PhD
I did a PhD in machine learning at Bristol with Laurence Aitchison, 2019-2024. (Includes a year of mandatory classes and a year off in which I started Arb.)
I went in wanting to work on AI safety. True to form, I instead ended up with a huge grab-bag of fields and topics: approximate Bayesian inference, Covid epidemiology, metascience, the methodology of the social sciences, inductive logic, algorithmic fairness and (of course) large language models. Some safety work in there if you squint. But I published enough, so the resulting thesis is Methods Failing the Data, Data Failing the Methods.
I was very lucky. It looks like a success on the usual measures (h-index, impact factors, top conferences, first-author pubs, an academic job offer at the end). But I didn’t go into it for poxy numbers or a mere job; I went in become a great scientist. Obviously this did not happen.
But I did learn how to really read papers, how to write papers, how to present technical ideas clearly, and how to become stubborn and insensitive in the face of latent spaces. Academia is forever demystified for me. My aversion to mathematics has settled down into guarded neutrality. I am unafraid. This was probably worth it.
Undying thanks to Kristi, Misha, Laurence, Jan B, Jan K, Dan, Kaveh, …, Tomas, Matthijs, …, Juan. Sine qua non.
Posts about my PhD
- Overall index
- My thesis in plain language
- Click “The Point” on the entries here
- my PhD by numbers
- Crossing the ocean of my ignorance
- Thoughts on the field of machine learning
- Against PhDs
- phdiary
Areas
Covid modelling
Yes, this was the least neglected research topic in the world. Yes, it is strange that noobs could do this.
Probabilistic programming
Exact inference is intractable in many realistic latent variable models. Of the available approximations, variational inference is fast, but underestimates the variance; and Markov Chain Monte Carlo estimates the variance well but is far too slow in large models (Bishop 2006, Betancourt, 2020). For policy applications, where the variance must be accurate to prevent large irreversible decisions, we thus need new methods. Extending Aitchison's 2019 work on speeding up variational autoencoders, we seek to generalise the use of tensor products for approximate inference.
The end goal is multi-sample inference for any such scheme, and we aim to implement this in a probabilistic programming language (PPL) to maximise usability and impact. There are already ‘tensorised‘ PPLs, in the weak sense of using tensor operations for arbitrary probabilistic programs with one inference scheme (e.g.
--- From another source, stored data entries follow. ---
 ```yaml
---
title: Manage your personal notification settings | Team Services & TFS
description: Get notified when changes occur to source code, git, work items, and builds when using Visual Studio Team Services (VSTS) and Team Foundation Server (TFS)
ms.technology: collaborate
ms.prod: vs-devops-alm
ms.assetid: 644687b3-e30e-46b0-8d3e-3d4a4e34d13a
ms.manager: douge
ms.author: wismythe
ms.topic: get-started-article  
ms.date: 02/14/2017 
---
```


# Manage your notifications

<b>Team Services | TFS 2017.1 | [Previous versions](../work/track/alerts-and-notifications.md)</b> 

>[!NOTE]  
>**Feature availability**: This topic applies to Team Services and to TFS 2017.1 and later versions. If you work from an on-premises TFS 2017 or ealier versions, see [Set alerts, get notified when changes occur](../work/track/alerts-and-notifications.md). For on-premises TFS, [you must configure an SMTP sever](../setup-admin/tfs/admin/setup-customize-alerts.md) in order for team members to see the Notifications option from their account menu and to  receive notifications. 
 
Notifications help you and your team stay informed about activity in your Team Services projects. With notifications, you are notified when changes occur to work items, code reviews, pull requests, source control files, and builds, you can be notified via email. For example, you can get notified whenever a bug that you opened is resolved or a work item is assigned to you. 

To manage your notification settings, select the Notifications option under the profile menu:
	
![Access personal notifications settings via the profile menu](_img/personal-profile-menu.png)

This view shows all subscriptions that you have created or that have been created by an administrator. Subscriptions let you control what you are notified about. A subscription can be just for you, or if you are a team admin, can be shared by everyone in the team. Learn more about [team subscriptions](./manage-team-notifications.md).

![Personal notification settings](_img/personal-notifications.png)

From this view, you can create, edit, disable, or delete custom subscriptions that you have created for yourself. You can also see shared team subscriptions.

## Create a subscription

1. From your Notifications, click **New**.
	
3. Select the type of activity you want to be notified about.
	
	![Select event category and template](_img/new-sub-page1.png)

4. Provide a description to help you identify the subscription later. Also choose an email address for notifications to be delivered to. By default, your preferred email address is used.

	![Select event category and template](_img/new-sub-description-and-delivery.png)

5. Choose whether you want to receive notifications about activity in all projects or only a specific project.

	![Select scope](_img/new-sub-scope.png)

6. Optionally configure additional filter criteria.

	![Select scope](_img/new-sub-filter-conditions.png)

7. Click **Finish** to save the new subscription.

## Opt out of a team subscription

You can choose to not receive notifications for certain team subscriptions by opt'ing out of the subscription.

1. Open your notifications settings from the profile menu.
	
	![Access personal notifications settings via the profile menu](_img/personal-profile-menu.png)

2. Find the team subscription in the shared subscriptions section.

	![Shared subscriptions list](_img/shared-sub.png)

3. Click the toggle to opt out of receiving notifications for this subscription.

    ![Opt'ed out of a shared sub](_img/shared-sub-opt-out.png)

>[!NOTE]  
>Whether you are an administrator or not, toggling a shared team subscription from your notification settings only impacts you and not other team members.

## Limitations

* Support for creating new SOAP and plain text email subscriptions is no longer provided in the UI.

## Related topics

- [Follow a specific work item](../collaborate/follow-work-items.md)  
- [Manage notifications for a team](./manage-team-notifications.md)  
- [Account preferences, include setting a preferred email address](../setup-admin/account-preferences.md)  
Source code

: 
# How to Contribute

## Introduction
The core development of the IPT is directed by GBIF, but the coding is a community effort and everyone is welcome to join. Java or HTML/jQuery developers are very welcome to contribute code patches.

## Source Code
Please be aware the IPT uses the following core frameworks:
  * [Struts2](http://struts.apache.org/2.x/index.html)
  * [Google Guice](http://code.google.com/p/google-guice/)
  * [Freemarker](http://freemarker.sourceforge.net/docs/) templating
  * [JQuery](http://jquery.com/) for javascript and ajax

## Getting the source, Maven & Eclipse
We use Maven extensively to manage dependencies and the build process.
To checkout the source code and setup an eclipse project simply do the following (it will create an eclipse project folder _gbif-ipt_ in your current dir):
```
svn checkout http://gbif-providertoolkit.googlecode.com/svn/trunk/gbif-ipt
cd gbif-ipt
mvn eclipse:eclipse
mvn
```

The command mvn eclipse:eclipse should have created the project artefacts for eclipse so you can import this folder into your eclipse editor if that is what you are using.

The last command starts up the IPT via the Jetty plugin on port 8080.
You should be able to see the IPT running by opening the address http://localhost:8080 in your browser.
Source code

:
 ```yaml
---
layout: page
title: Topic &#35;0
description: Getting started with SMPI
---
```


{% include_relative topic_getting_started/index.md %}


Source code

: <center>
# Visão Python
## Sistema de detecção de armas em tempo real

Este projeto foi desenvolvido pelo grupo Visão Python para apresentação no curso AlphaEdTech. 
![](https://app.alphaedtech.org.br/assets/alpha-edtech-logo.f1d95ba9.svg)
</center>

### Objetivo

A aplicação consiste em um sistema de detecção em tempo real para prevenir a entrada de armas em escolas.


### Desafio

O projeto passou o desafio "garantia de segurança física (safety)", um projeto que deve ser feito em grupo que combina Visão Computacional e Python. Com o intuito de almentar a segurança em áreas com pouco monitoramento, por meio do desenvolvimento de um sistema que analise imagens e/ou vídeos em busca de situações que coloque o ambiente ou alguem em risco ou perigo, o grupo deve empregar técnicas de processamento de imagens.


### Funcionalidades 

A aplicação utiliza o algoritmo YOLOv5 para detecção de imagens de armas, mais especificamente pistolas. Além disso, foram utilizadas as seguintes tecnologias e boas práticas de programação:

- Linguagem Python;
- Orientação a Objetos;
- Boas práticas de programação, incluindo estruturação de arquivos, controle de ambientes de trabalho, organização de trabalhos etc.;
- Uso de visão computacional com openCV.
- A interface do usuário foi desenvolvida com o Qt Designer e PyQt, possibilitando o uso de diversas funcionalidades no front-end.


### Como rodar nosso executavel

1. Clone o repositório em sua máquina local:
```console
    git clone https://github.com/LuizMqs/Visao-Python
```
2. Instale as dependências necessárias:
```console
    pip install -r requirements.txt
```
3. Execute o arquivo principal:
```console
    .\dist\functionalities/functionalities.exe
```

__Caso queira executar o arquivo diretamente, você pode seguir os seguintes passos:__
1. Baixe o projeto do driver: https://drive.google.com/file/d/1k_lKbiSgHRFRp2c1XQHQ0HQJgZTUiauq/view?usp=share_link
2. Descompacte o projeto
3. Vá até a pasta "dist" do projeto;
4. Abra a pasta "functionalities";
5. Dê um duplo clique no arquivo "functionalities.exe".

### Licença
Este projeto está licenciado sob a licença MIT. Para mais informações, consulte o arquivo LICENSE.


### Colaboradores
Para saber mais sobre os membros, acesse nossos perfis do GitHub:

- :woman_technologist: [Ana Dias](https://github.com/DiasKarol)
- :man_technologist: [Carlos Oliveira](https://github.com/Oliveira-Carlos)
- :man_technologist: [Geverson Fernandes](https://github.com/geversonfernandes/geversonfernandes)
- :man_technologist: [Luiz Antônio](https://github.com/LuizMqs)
Bingham et al., 2019, which uses stochastic variational inference for all runs). We seek a further abstraction for any inference scheme. In our project, ‘tensorised’ denotes the tensor products used to achieve the speedup.
The original plan has passed to a colleague. Sorry Thomas.
AI safety
At the first AI Safety Camp I worked with a team on inverse reinforcement learning, designing environments to probe the limits of such reward learning. Our work was reused by a team at Deepmind and in an AIES paper.
Before starting on probabilistic programming, I played with an odd alternative ML paradigm called _inductive logic programming_. This led to my first paper, a negative result.
I also helped on a wee paper with a sort of counsel of despair about algorithmic fairness.
I've also written about the likely overlap between work on current systems and future systems.